GemmaSeptember 10, 2019 at 5:20 am
Thanks for the recommendations.
SophSeptember 10, 2019 at 6:21 am
Pachinko sounds like a wonderful book. I’m always looking for new book recommendations and I’ve actually never heard of any of these authors so this has definitely given me some to keep an eye out for!
Soph – https://sophhearts.com x
JenniferSeptember 10, 2019 at 6:37 am
I really love reading books and this is a great list of must reads <3 Nice Post! Have a great day!
KatrinaSeptember 10, 2019 at 7:32 am
I was just about to start on Pachinko, heard really good things about it. Thanks for the recs!
AshleySeptember 10, 2019 at 10:13 am
You crushed that August reading list! I think What We Were Promised sounds like such an interesting read.
Le Stylo Rouge
Kim CaoSeptember 10, 2019 at 12:45 pm
Thanks so much for all these recommendations! As a fellow writer, I like to explore different ways of writing like the one you described for Ms. Ice Cream Sandwich. Also LOVE that most of these authors are Asian!
The Exclusive Beauty DiarySeptember 10, 2019 at 12:58 pm
All of these books sounds interesting. I didn’t read them but I will search because I would like to check inside after your post. Thank you so much for sharing.
New Post – http://www.exclusivebeautydiary.com/2019/09/olaplex-hair-perfector-no-3-ordinary.html
ShinSeptember 11, 2019 at 1:33 am
Ooh Pachinko seems like a great read. Living as a Korean in Sri Lanka for more than 10 years, I feel I’ll definitely relate!

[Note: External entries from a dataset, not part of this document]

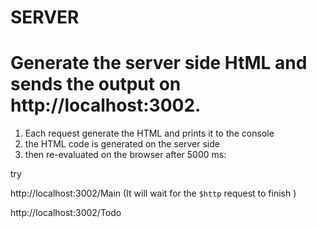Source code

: # SERVER

# Generate the server side HtML and sends the output on http://localhost:3002. 
 
 
1. Each request generate the HTML and prints it to the console
2. the HTML code is generated on the server side
3. then re-evaluated on the browser after 5000 ms: 
  
try 

http://localhost:3002/Main (It will wait for the `$http` request to finish ) 

http://localhost:3002/Todo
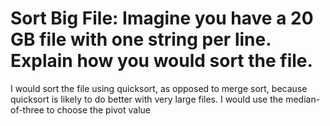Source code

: 


# Sort Big File: Imagine you have a 20 GB file with one string per line. Explain how you would sort the file.


I would sort the file using quicksort, as opposed to merge sort, because quicksort is likely to do better with
very large files. I would use the median-of-three to choose the pivot value
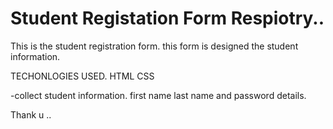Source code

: # Student Registation Form Respiotry..

This is the student registration form. this form is designed the student information.
 

TECHONLOGIES USED.
HTML
CSS

-collect student information. first name last name and password details.

Thank u  ..
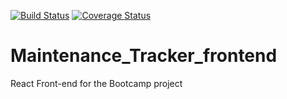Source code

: [![Build Status](https://travis-ci.org/RutaleIvanPaul/Maintenance_Tracker_frontend.svg?branch=develop)](https://travis-ci.org/RutaleIvanPaul/Maintenance_Tracker_frontend)
[![Coverage Status](https://coveralls.io/repos/github/RutaleIvanPaul/Maintenance_Tracker_frontend/badge.svg?branch=develop)](https://coveralls.io/github/RutaleIvanPaul/Maintenance_Tracker_frontend?branch=develop)
# Maintenance_Tracker_frontend
React Front-end for the Bootcamp project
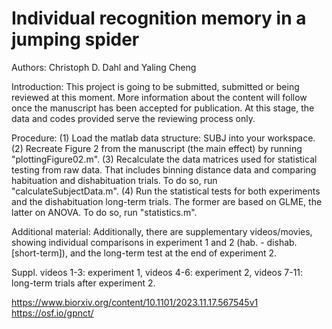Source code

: # Individual recognition memory in a jumping spider

Authors: Christoph D. Dahl and Yaling Cheng

Introduction: This project is going to be submitted, submitted or being reviewed at this moment. More information about the content will follow once the manuscript has been accepted for publication. At this stage, the data and codes provided serve the reviewing process only.

Procedure: (1) Load the matlab data structure: SUBJ into your workspace. (2) Recreate Figure 2 from the manuscript (the main effect) by running "plottingFigure02.m". (3) Recalculate the data matrices used for statistical testing from raw data. That includes binning distance data and comparing habituation and dishabituation trials. To do so, run "calculateSubjectData.m". (4) Run the statistical tests for both experiments and the dishabituation long-term trials. The former are based on GLME, the latter on ANOVA. To do so, run "statistics.m".

Additional material: Additionally, there are supplementary videos/movies, showing individual comparisons in experiment 1 and 2 (hab. - dishab. [short-term]), and the long-term test at the end of experiment 2.

Suppl. videos 1-3: experiment 1, videos 4-6: experiment 2, videos 7-11: long-term trials after experiment 2.

https://www.biorxiv.org/content/10.1101/2023.11.17.567545v1
https://osf.io/gpnct/
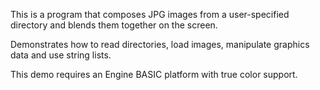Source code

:This is a program that composes JPG images from a user-specified directory
and blends them together on the screen.

Demonstrates how to read directories, load images, manipulate graphics data
and use string lists.

This demo requires an Engine BASIC platform with true color support.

Didn’t read Atomic Habits yet (still going through my other books in my shelf ?), I’ve been listening to him on podcasts and he’s extremely well spoken and gives a lot of food for thought.
That’s a long list of books you’ve read in August – how do you find the time for all these books? 🙂
?Better Marketing & Mindfulness https://www.toomanytabs.co/
Audrey | Brunch at Audrey'sSeptember 11, 2019 at 1:48 am
I read an eARC of Home Remedies! I was super excited for it, but once I started reading, I found that I didn’t connect to the writing/characters at all. To me the characters felt more like archetypes than real people. I probably would have DNF-ed, but I always feel obligated to finish eARCs heh. But most of the Goodreads reviews are positive so I guess I missed something! The stories I thought had concepts slightly more interesting than the rest were “Algorithmic Problem-Solving for Father-Daughter Relationships,” “Home Remedies for Non-Life-Threatening Ailments,” and “Echo of the Moment” 🙂 -Audrey | Brunch at Audrey’s
JacobSeptember 11, 2019 at 7:18 am
These are lovely reads
new post: https://www.melodyjacob.com/2019/09/what-are-we-without-him.html
KathleenSeptember 12, 2019 at 5:15 pm
These all sound so interesting! My reading list is growing everyday, I just can’t read fast enough!
Kathleen / http://www.madeinthe1990s.com
mainouSeptember 13, 2019 at 2:15 pm
Thanks for these reviews! Been on the hunt for some new reads.
stephaieSeptember 13, 2019 at 5:29 pm
They defiantly all sound great! tbh Im kinda digging the money one.
Stephanie Vainer | a learning story blog
LovelySeptember 14, 2019 at 6:11 am
Thanks for the fab recommendations hun!
NancySeptember 15, 2019 at 12:32 am
Oooh! I love that you have some Asian authors in your reads last month. Glad that Pachinko was a really good read. It is interesting to read about how families have to adjust to a different culture when they move. Oh man, arranged marriages is something else. When the lifestyle changes to privileged, everything is so different. Thanks for sharing all of these reads!
Nancy ♥ exquisitely.me
KaraSeptember 19, 2019 at 4:36 pm
You read some really interesting book this month. I’m adding Dollars and Sense and What We Were Promised to my to-read list!
x Kara | http://karascloset.net
ÉliseDecember 19, 2019 at 11:53 am
i haven’t had the chance to read books written by asian authors (and not because of anything but rather because i still enjoy YA series to avoid even bigger stress after a long day at work since YAs are less intense and easily entertaining) so this is such an interesting list. if i were to pick one, come as you are is probably at the top of my list just because when it comes to women sexuality, we’re always shamed for it especially in asian family setting where we’re always told to cover ourselves. this book sounds like the kind of empowerment that i need!